(Stored data)
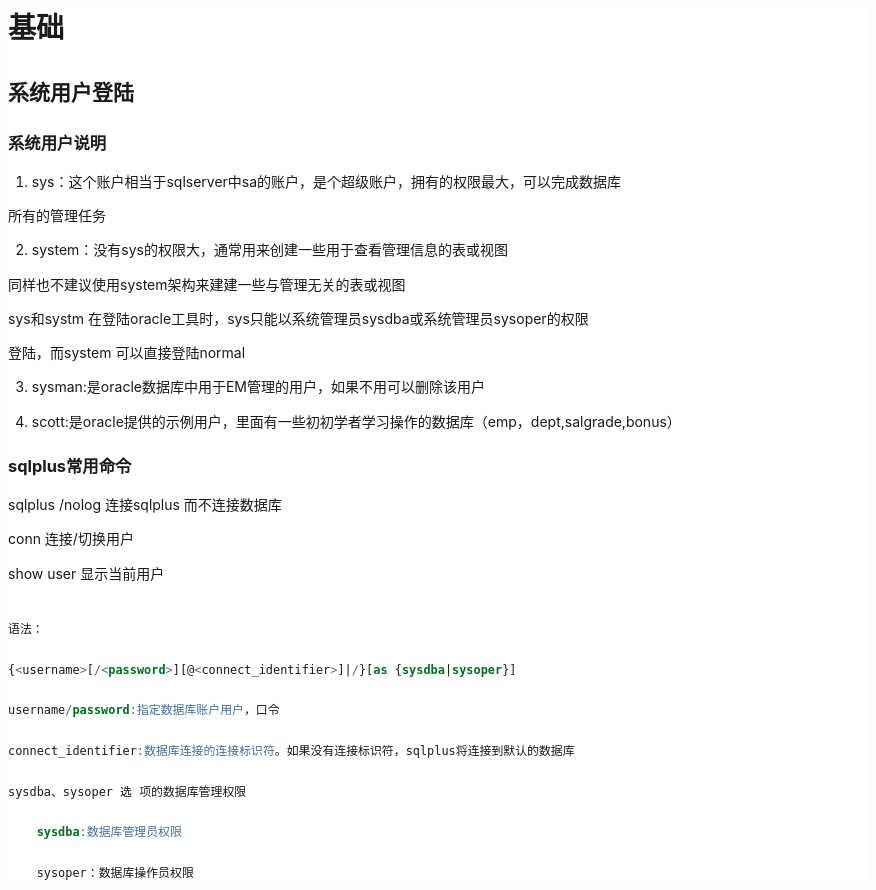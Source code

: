 # 基础





## 系统用户登陆

### 系统用户说明

1. sys：这个账户相当于sqlserver中sa的账户，是个超级账户，拥有的权限最大，可以完成数据库

所有的管理任务



2. system：没有sys的权限大，通常用来创建一些用于查看管理信息的表或视图

同样也不建议使用system架构来建建一些与管理无关的表或视图



sys和systm 在登陆oracle工具时，sys只能以系统管理员sysdba或系统管理员sysoper的权限

登陆，而system 可以直接登陆normal



3. sysman:是oracle数据库中用于EM管理的用户，如果不用可以删除该用户



4. scott:是oracle提供的示例用户，里面有一些初初学者学习操作的数据库（emp，dept,salgrade,bonus）



### sqlplus常用命令



sqlplus /nolog 连接sqlplus 而不连接数据库



conn 连接/切换用户



show user 显示当前用户

``` sql

语法：

{<username>[/<password>][@<connect_identifier>]|/}[as {sysdba|sysoper}]

username/password:指定数据库账户用户，口令

connect_identifier:数据库连接的连接标识符。如果没有连接标识符，sqlplus将连接到默认的数据库

sysdba、sysoper 选 项的数据库管理权限

	sysdba:数据库管理员权限

    sysoper：数据库操作员权限

```
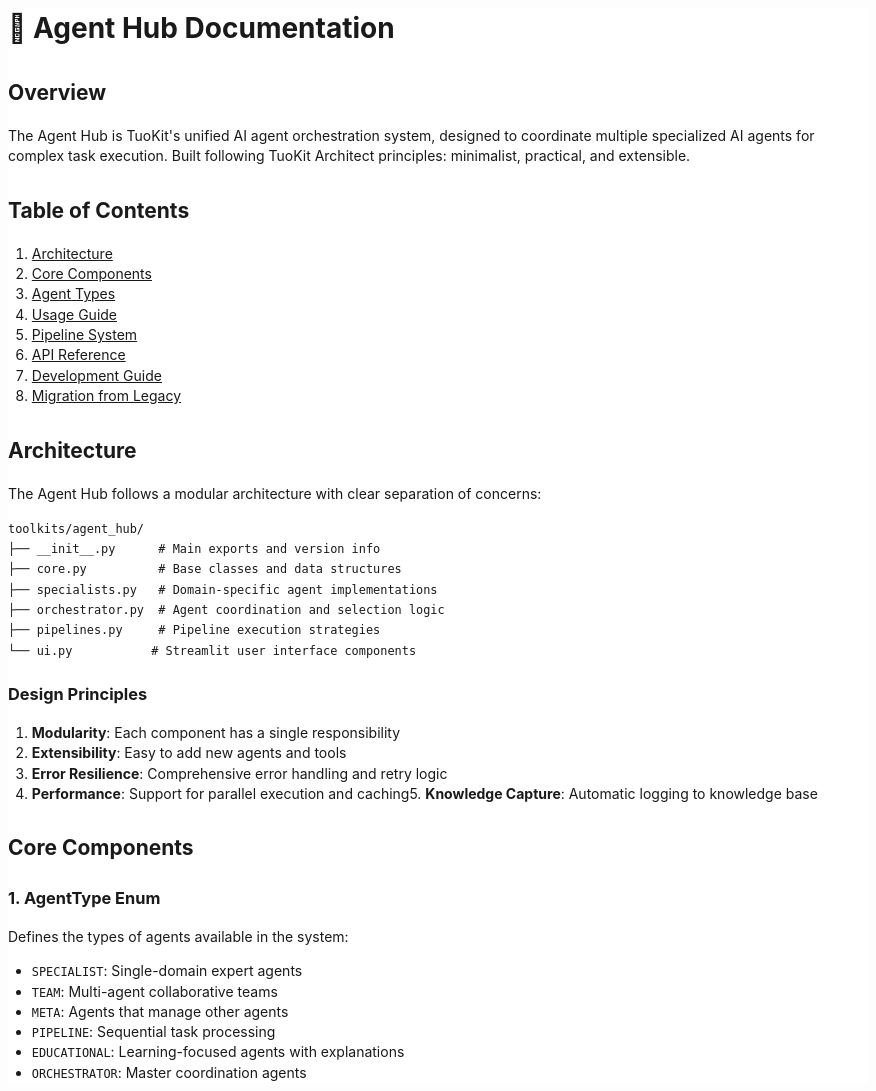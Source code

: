 # 🤖 Agent Hub Documentation

## Overview

The Agent Hub is TuoKit's unified AI agent orchestration system, designed to coordinate multiple specialized AI agents for complex task execution. Built following TuoKit Architect principles: minimalist, practical, and extensible.

## Table of Contents

1. [Architecture](#architecture)
2. [Core Components](#core-components)
3. [Agent Types](#agent-types)
4. [Usage Guide](#usage-guide)
5. [Pipeline System](#pipeline-system)
6. [API Reference](#api-reference)
7. [Development Guide](#development-guide)
8. [Migration from Legacy](#migration-from-legacy)

## Architecture

The Agent Hub follows a modular architecture with clear separation of concerns:

```
toolkits/agent_hub/
├── __init__.py      # Main exports and version info
├── core.py          # Base classes and data structures
├── specialists.py   # Domain-specific agent implementations
├── orchestrator.py  # Agent coordination and selection logic
├── pipelines.py     # Pipeline execution strategies
└── ui.py           # Streamlit user interface components
```

### Design Principles

1. **Modularity**: Each component has a single responsibility
2. **Extensibility**: Easy to add new agents and tools
3. **Error Resilience**: Comprehensive error handling and retry logic
4. **Performance**: Support for parallel execution and caching5. **Knowledge Capture**: Automatic logging to knowledge base

## Core Components

### 1. AgentType Enum
Defines the types of agents available in the system:
- `SPECIALIST`: Single-domain expert agents
- `TEAM`: Multi-agent collaborative teams
- `META`: Agents that manage other agents
- `PIPELINE`: Sequential task processing
- `EDUCATIONAL`: Learning-focused agents with explanations
- `ORCHESTRATOR`: Master coordination agents
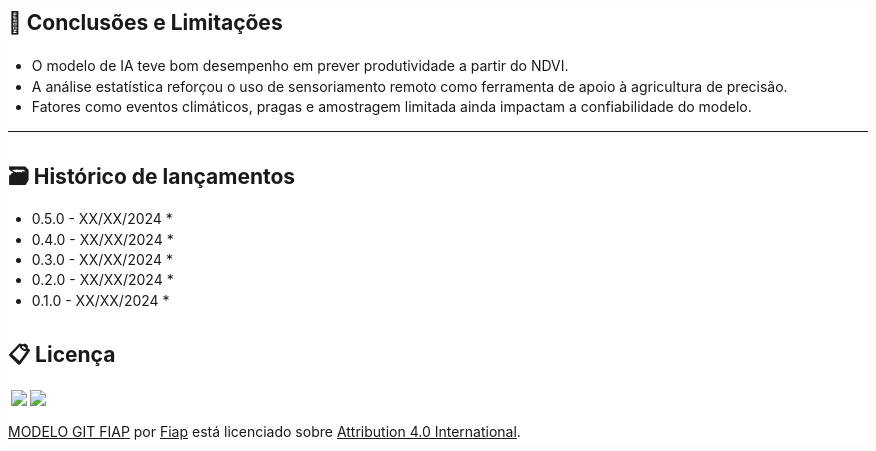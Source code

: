 
## 📌 Conclusões e Limitações
- O modelo de IA teve bom desempenho em prever produtividade a partir do NDVI.
- A análise estatística reforçou o uso de sensoriamento remoto como ferramenta de apoio à agricultura de precisão.
- Fatores como eventos climáticos, pragas e amostragem limitada ainda impactam a confiabilidade do modelo.

---

## 🗃 Histórico de lançamentos

* 0.5.0 - XX/XX/2024
    * 
* 0.4.0 - XX/XX/2024
    * 
* 0.3.0 - XX/XX/2024
    * 
* 0.2.0 - XX/XX/2024
    * 
* 0.1.0 - XX/XX/2024
    *

## 📋 Licença

<img style="height:22px!important;margin-left:3px;vertical-align:text-bottom;" src="https://mirrors.creativecommons.org/presskit/icons/cc.svg?ref=chooser-v1"><img style="height:22px!important;margin-left:3px;vertical-align:text-bottom;" src="https://mirrors.creativecommons.org/presskit/icons/by.svg?ref=chooser-v1"><p xmlns:cc="http://creativecommons.org/ns#" xmlns:dct="http://purl.org/dc/terms/"><a property="dct:title" rel="cc:attributionURL" href="https://github.com/agodoi/template">MODELO GIT FIAP</a> por <a rel="cc:attributionURL dct:creator" property="cc:attributionName" href="https://fiap.com.br">Fiap</a> está licenciado sobre <a href="http://creativecommons.org/licenses/by/4.0/?ref=chooser-v1" target="_blank" rel="license noopener noreferrer" style="display:inline-block;">Attribution 4.0 International</a>.</p>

• **Your task**: Scan the entries above, and wherever a line holds the string "logic", copy it.

• **Written answer**:
├── orchestrator.py  # Agent coordination and selection logic
3. **Error Resilience**: Comprehensive error handling and retry logic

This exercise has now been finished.